Except for the root cgroup, parent cgroups (really called domain cgroups) can only enable controllers for their children if they do not have any process at their own level. This means we can create a subtree inside a cgroup directory, but before writing to cgroup.subtree_control, all the pids listed in the parent's cgroup.procs must be migrated to the child. This requires that all processes must live on the leaves of the tree and so it will not be possible to have pids in non-leaf directories.

Following systemd rules

Systemd is currently the most widely used init mechanism. For this reason Slurm needs to find a way to coexist with the rules of systemd. The designers of systemd have conceived a new rule called the "single-writer" rule, which implies that every cgroup has one single owner and nobody else should write to it. Read more about this in systemd.io Cgroup Delegation Documentation. In practice this means that the systemd daemon, started when the kernel boots and which takes pid 1, will consider itself the absolute owner and single writer of the entire cgroup tree. This means that systemd expects that no other process should be modifying any cgroup directly, nor should another process be creating directories or moving pids around, without systemd being aware of it.
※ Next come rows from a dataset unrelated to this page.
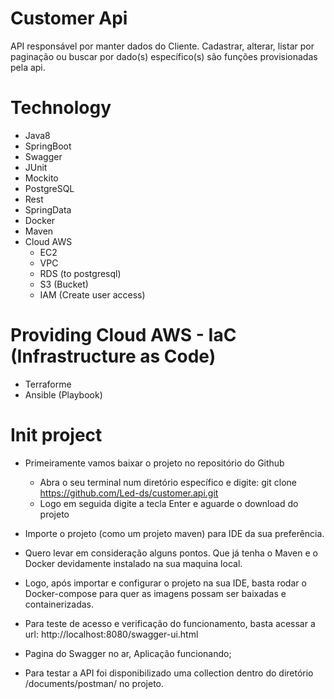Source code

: # Customer Api
API responsável por manter dados do Cliente. 
Cadastrar, alterar, listar por paginação ou buscar por dado(s) específico(s) são funções provisionadas pela api.
# Technology
- Java8
- SpringBoot
- Swagger 
- JUnit
- Mockito
- PostgreSQL
- Rest
- SpringData
- Docker
- Maven
- Cloud AWS
    - EC2
    - VPC
    - RDS (to postgresql)
    - S3 (Bucket)
    - IAM (Create user access) 


# Providing Cloud AWS - IaC (Infrastructure as Code)
- Terraforme
- Ansible (Playbook)


# Init project
- Primeiramente vamos baixar o projeto no repositório do Github 
    - Abra o seu terminal num diretório específico e digite: git clone https://github.com/Led-ds/customer.api.git
    - Logo em seguida digite a tecla Enter e aguarde o download do projeto


- Importe o projeto (como um projeto maven) para IDE da sua preferência.

- Quero levar em consideração alguns pontos. Que já tenha o Maven e o Docker devidamente instalado na sua maquina local.

- Logo, após importar e configurar o projeto na sua IDE, basta rodar o Docker-compose para quer as imagens possam ser baixadas e containerizadas.

- Para teste de acesso e verificação do funcionamento, basta acessar a url: http://localhost:8080/swagger-ui.html

- Pagina do Swagger no ar, Aplicação funcionando;

- Para testar a API foi disponibilizado uma collection dentro do diretório /documents/postman/ no projeto.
There's one method that allows Slurm to work without issues, which is to start Slurm daemons in a systemd Unit with the special systemd option Delegate=yes. Starting slurmd within a systemd Unit, will give Slurm a "delegated" cgroup subtree in the filesystem where it will be able to create directories, move pids, and manage its own hierarchy. In practice, what happens is that systemd registers a new Unit in its internal database and relates the cgroup directory to it. Then for any future "intrusive" actions of the cgroup tree, systemd will effectively ignore the "delegated" directories.

This is similar to what happened in cgroup v1, since this is not a kernel rule, but a systemd rule. But this fact combined with the new cgroup v2 rules, forces Slurm to choose a design which coexists with both.

The real problem: systemd + restarting slurmd

When designing the cgroup/v2 plugin for Slurm, the initial idea was to let slurmd setup the required hierarchy in its own cgroup directory. Then it would place jobs and steps and move newer forked slurmstepds into the corresponding directories.

This worked fine, until we needed to restart slurmd. Since the hierarchy was already created, the slurmd restart just terminated the slurmd process and then started a new one, but then it would try to put the new process directly in the root of the specific group tree. Since this directory was now a domain controller and not a leaf anymore, systemd would fail to start the daemon.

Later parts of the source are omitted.